Il suffit de taper les mots « violence » et « enseignant » sur n’importe quel moteur de recherche pour voir défiler les innombrables témoignages. En octobre 2022, Caroline Andersson, professeure dans une école de Stockholm, racontait cet instant qui a fait basculer sa carrière quand, quelques semaines auparavant, un élève à qui elle avait demandé de quitter sa classe avait tenté de l’étrangler. L’enseignante, ayant suivi des cours d’autodéfense, avait réussi à se dégager. Mais les mots de l’élève – « Putain, qu’est-ce que tu es faible. Tu devrais t’entraîner plus ! » – continuaient de la hanter.
Pour les victimes, les conséquences sont dramatiques : « En plus des séquelles physiques, ces incidents mènent souvent à des arrêts de travail et certains enseignants souffrent de troubles du stress post-traumatique », indique Kristian Hansson.
Face à la hausse des plaintes, l’Office de l’environnement au travail vient de mener une inspection auprès d’un millier d’écoles, dans cinq régions. Le problème semble être général : « Nous ne voyons pas de différence entre le public et le privé, pas plus qu’entre les régions. La province est aussi touchée que les villes, et les petites écoles comme les grandes », précise M. Hansson.
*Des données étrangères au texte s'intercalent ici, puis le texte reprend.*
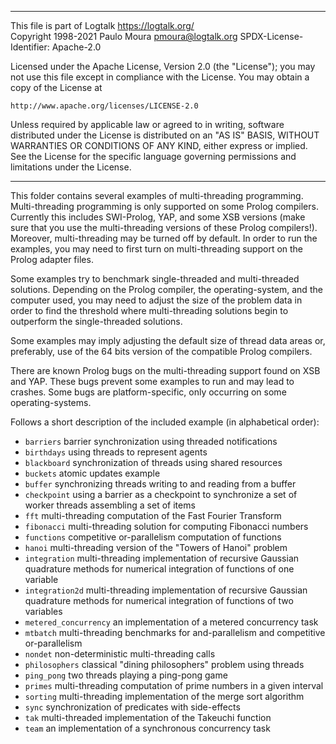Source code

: ________________________________________________________________________

This file is part of Logtalk <https://logtalk.org/>  
Copyright 1998-2021 Paulo Moura <pmoura@logtalk.org>
SPDX-License-Identifier: Apache-2.0

Licensed under the Apache License, Version 2.0 (the "License");
you may not use this file except in compliance with the License.
You may obtain a copy of the License at

    http://www.apache.org/licenses/LICENSE-2.0

Unless required by applicable law or agreed to in writing, software
distributed under the License is distributed on an "AS IS" BASIS,
WITHOUT WARRANTIES OR CONDITIONS OF ANY KIND, either express or implied.
See the License for the specific language governing permissions and
limitations under the License.
________________________________________________________________________


This folder contains several examples of multi-threading programming.
Multi-threading programming is only supported on some Prolog compilers.
Currently this includes SWI-Prolog, YAP, and some XSB versions (make sure
that you use the multi-threading versions of these Prolog compilers!). 
Moreover, multi-threading may be turned off by default. In order to run 
the examples,  you may need to first turn on multi-threading support on
the Prolog adapter files.

Some examples try to benchmark single-threaded and multi-threaded solutions.
Depending on the Prolog compiler, the operating-system, and the computer
used, you may need to adjust the size of the problem data in order to find
the threshold where multi-threading solutions begin to outperform the
single-threaded solutions.

Some examples may imply adjusting the default size of thread data areas or,
preferably, use of the 64 bits version of the compatible Prolog compilers.

There are known Prolog bugs on the multi-threading support found on XSB 
and YAP. These bugs prevent some examples to run and may lead to crashes.
Some bugs are platform-specific, only occurring on some operating-systems.

Follows a short description of the included example (in alphabetical order):

- `barriers`
	barrier synchronization using threaded notifications
- `birthdays`
	using threads to represent agents
- `blackboard`
	synchronization of threads using shared resources
- `buckets`
	atomic updates example
- `buffer`
	synchronizing threads writing to and reading from a buffer
- `checkpoint`
	using a barrier as a checkpoint to synchronize a set of worker
	threads assembling a set of items
- `fft`
	multi-threading computation of the Fast Fourier Transform
- `fibonacci`
	multi-threading solution for computing Fibonacci numbers
- `functions`
	competitive or-parallelism computation of functions
- `hanoi`
	multi-threading version of the "Towers of Hanoi" problem
- `integration`
	multi-threading implementation of recursive Gaussian quadrature
	methods for numerical integration of functions of one variable
- `integration2d`
	multi-threading implementation of recursive Gaussian quadrature
	methods for numerical integration of functions of two variables
- `metered_concurrency`
	an implementation of a metered concurrency task
- `mtbatch`
	multi-threading benchmarks for and-parallelism and competitive
	or-parallelism
- `nondet`
	non-deterministic multi-threading calls
- `philosophers`
	classical "dining philosophers" problem using threads
- `ping_pong`
	two threads playing a ping-pong game
- `primes`
	multi-threading computation of prime numbers in a given interval
- `sorting`
	multi-threading implementation of the merge sort algorithm
- `sync`
	synchronization of predicates with side-effects
- `tak`
	multi-threaded implementation of the Takeuchi function
- `team`
	an implementation of a synchronous concurrency task
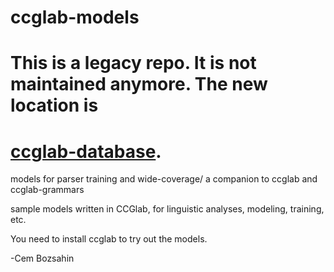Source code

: # ccglab-models
# This is a legacy repo. It is not maintained anymore. The new location is 
# <a href="https://github.com/bozsahin/ccglab-database">ccglab-database</a>.

models for parser training and wide-coverage/ a companion to ccglab and ccglab-grammars

sample models written in CCGlab, for linguistic analyses, modeling, training, etc.


You need to install ccglab to try out the models.

-Cem Bozsahin

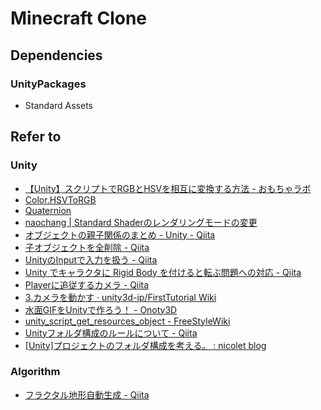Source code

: # Minecraft Clone

## Dependencies

### UnityPackages

* Standard Assets

## Refer to

### Unity

* [【Unity】スクリプトでRGBとHSVを相互に変換する方法 - おもちゃラボ](http://nn-hokuson.hatenablog.com/entry/2017/04/12/194631)
* [Color.HSVToRGB](https://docs.unity3d.com/jp/540/ScriptReference/Color.HSVToRGB.html)
* [Quaternion](http://spi8823.hatenablog.com/entry/2015/05/31/025903)
* [naochang | Standard Shaderのレンダリングモードの変更](http://naochang.me/?p=482)
* [オブジェクトの親子関係のまとめ - Unity - Qiita](http://qiita.com/hiroyuki7/items/95c66aee26115cf24a19)
* [子オブジェクトを全削除 - Qiita](http://qiita.com/satotin/items/84433754553074ae7e71)
* [UnityのInputで入力を扱う - Qiita](http://qiita.com/yando/items/c406690c9ad87ecfc8e5)
* [Unity でキャラクタに Rigid Body を付けると転ぶ問題への対応 - Qiita](http://qiita.com/_meki/items/5c1df1804d009ec1393e)
* [Playerに追従するカメラ - Qiita](http://qiita.com/valbeat/items/bab5cb649fe0cf6756d4)
* [3.カメラを動かす · unity3d-jp/FirstTutorial Wiki](https://github.com/unity3d-jp/FirstTutorial/wiki/3.%E3%82%AB%E3%83%A1%E3%83%A9%E3%82%92%E5%8B%95%E3%81%8B%E3%81%99)
* [水面GIFをUnityで作ろう！ - Onoty3D](http://onoty3d.hatenablog.com/entry/2015/11/25/190833)
* [unity_script_get_resources_object - FreeStyleWiki](http://ft-lab.ne.jp/cgi-bin-unity/wiki.cgi?page=unity%5Fscript%5Fget%5Fresources%5Fobject)
* [Unityフォルダ構成のルールについて - Qiita](http://qiita.com/takish/items/8608ba9070755da3ae6d)
* [[Unity]プロジェクトのフォルダ構成を考える。 : nicolet blog](http://nicoco.blog.jp/archives/2348774.html)

### Algorithm

* [フラクタル地形自動生成 - Qiita](http://qiita.com/keny30827/items/f4e29a4a90779cf94da6#%E4%B8%AD%E7%82%B9%E5%A4%89%E4%BD%8D%E6%B3%95)
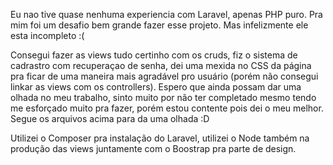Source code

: Eu nao tive quase nenhuma experiencia com Laravel, apenas PHP puro. Pra mim foi um desafio bem grande fazer esse projeto. Mas infelizmente ele esta incompleto :( 

Consegui fazer as views tudo certinho com os cruds, fiz o sistema de cadrastro com recuperaçao de senha, dei uma mexida no CSS da página pra ficar de uma maneira mais agradável pro usuário (porém não consegui linkar as views com os controllers). Espero que ainda possam dar uma olhada no meu trabalho, sinto muito por não ter completado mesmo tendo me esforçado muito pra fazer, porém estou contente pois dei o meu melhor. Segue os arquivos acima para da uma olhada :D

Utilizei o Composer pra instalação do Laravel, utilizei o Node também na produção das views juntamente com o Boostrap pra parte de design.
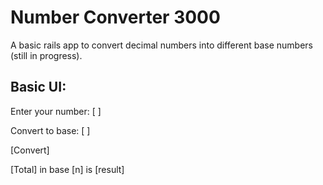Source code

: # Number Converter 3000

A basic rails app to convert decimal numbers into different base numbers (still in progress).

## Basic UI:

Enter your number: 
[                ]

Convert to base:
[                ]

[Convert]

[Total] in base [n] is [result]
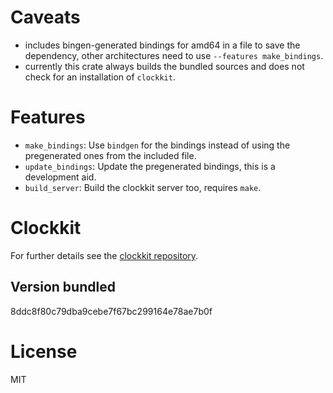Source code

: # Caveats
- includes bingen-generated bindings for amd64 in a file to save the
  dependency, other architectures need to use `--features make_bindings`.
- currently this crate always builds the bundled sources and does not check for
  an installation of `clockkit`.

# Features
- `make_bindings`: Use `bindgen` for the bindings instead of using the
  pregenerated ones from the included file.
- `update_bindings`: Update the pregenerated bindings, this is a development
  aid.
- `build_server`: Build the clockkit server too, requires `make`.

# Clockkit
For further details see the [clockkit repository](https://github.com/camilleg/clockkit).

## Version bundled
8ddc8f80c79dba9cebe7f67bc299164e78ae7b0f

# License
MIT
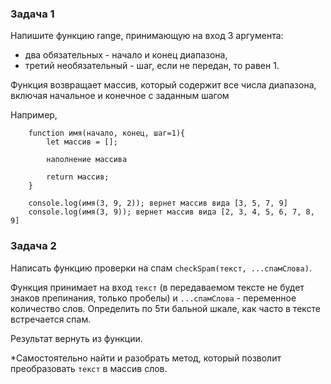 ### Задача 1

Напишите функцию range, принимающую на вход 3 аргумента:
- два обязательных - начало и конец диапазона,
- третий необязательный - шаг, если не передан, то равен 1.

Функция возвращает массив, который содержит все числа диапазона, включая начальное и конечное с заданным шагом


Например,


        function имя(начало, конец, шаг=1){
            let массив = [];
            
            наполнение массива
            
            return массив;
        }

        console.log(имя(3, 9, 2)); вернет массив вида [3, 5, 7, 9]
        console.log(имя(3, 9)); вернет массив вида [2, 3, 4, 5, 6, 7, 8, 9]
        
        
### Задача 2

Написать функцию проверки на спам `checkSpam(текст, ...спамСлова)`.

Функция принимает на вход `текст` (в передаваемом тексте не будет знаков препинания, только пробелы) и `...спамСлова` - переменное количество слов.
Определить по 5ти бальной шкале, как часто в тексте встречается спам.

Результат вернуть из функции.    

*Самостоятельно найти и разобрать метод, который позволит преобразовать `текст` в массив слов.     
    
        
        

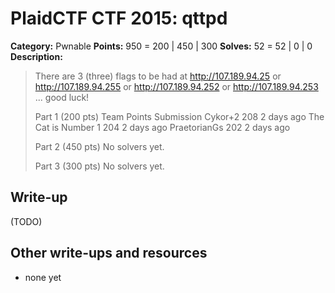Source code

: # PlaidCTF CTF 2015: qttpd

**Category:** Pwnable
**Points:** 950 = 200 | 450 | 300
**Solves:** 52 = 52 | 0 | 0
**Description:**

> There are 3 (three) flags to be had at
> http://107.189.94.25 or
> http://107.189.94.255 or
> http://107.189.94.252 or
> http://107.189.94.253
> ... good luck!
> 
> 
> Part 1 (200 pts)
> Team	Points	Submission
> Cykor+2	208	2 days ago
> The Cat is Number 1	204	2 days ago
> PraetorianGs	202	2 days ago
> 
> Part 2 (450 pts)
> No solvers yet. 
> 
> Part 3 (300 pts)
> No solvers yet.

## Write-up

(TODO)

## Other write-ups and resources

* none yet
« Utiliser la violence pour obtenir ce que l’on veut »
Selon les statistiques d’Arbetsmiljöverket, la commune de Boras, 113 000 habitants, à 60 km à l’est de Göteborg, est une de celles où le nombre de plaintes a le plus augmenté. Déléguée syndicale et professeur de suédois et d’anglais au lycée, Anne Pihlo estime que les chiffres ne veulent pas dire grand-chose, car « beaucoup d’incidents ne sont pas documentés ».Mais elle confirme qu’à Boras comme ailleurs, « l’atmosphère à l’école s’est durcie ». Un phénomène dont elle estime qu’il « reflète le climat général de la société », mais qui est aussi « une conséquence du manque de moyens dans les écoles », dit-elle.
Asa Fahlén fait le même constat : « Nous estimons que seulement la moitié des enfants nécessitant une aide la reçoivent, et souvent bien trop tard. » Par ailleurs, ajoute la présidente du syndicat, le nombre d’élèves par classe ne cesse d’augmenter, tandis que les conditions de travail des enseignants se dégradent, contribuant à un climat de tension, propice à la violence.
Le 12 décembre, le journal Dagens Nyheter relatait le cas de Söderviksskolan, dans la banlieue de Stockholm, fréquentée par 770 élèves du CP à la 3e, où les professeurs ont dénoncé 166 actes de violence, ces deux dernières années, se plaignant du manque de réaction de la direction. Fin août 2023, un enseignant a dû être transporté en ambulance à l’hôpital, après avoir reçu un coup de poing dans la figure. Une ancienne infirmière de l’établissement racontait : « Les élèves en difficulté recourent aux menaces et à la violence pour échapper à l’enseignement et les autres font pareil lorsqu’ils voient que cela fonctionne et qu’il n’y a pas de conséquence. Ils jettent les ordinateurs et les bureaux contre le mur pour pouvoir s’asseoir à l’extérieur avec un iPad ou avoir un moment privé avec un élève assistant et éviter les cours. C’est devenu une habitude d’utiliser la violence pour obtenir ce que l’on veut. »
Début novembre, la ministre des écoles, Lotta Edholm, a annoncé une série de mesures destinées à enrayer cette spirale inquiétante. Le gouvernement souhaite notamment autoriser l’exclusion et le transfert vers d’autres établissements des élèves qui menacent des camarades ou des enseignants. Mais pour le syndicat, la réponse est loin d’être suffisante, alors que partout en Suède, les communes réduisent les budgets des écoles, les forçant à supprimer des postes, en premier lieu ceux des assistants d’éducation, « ce qui risque encore d’aggraver le problème », déplore Mme Fahlén.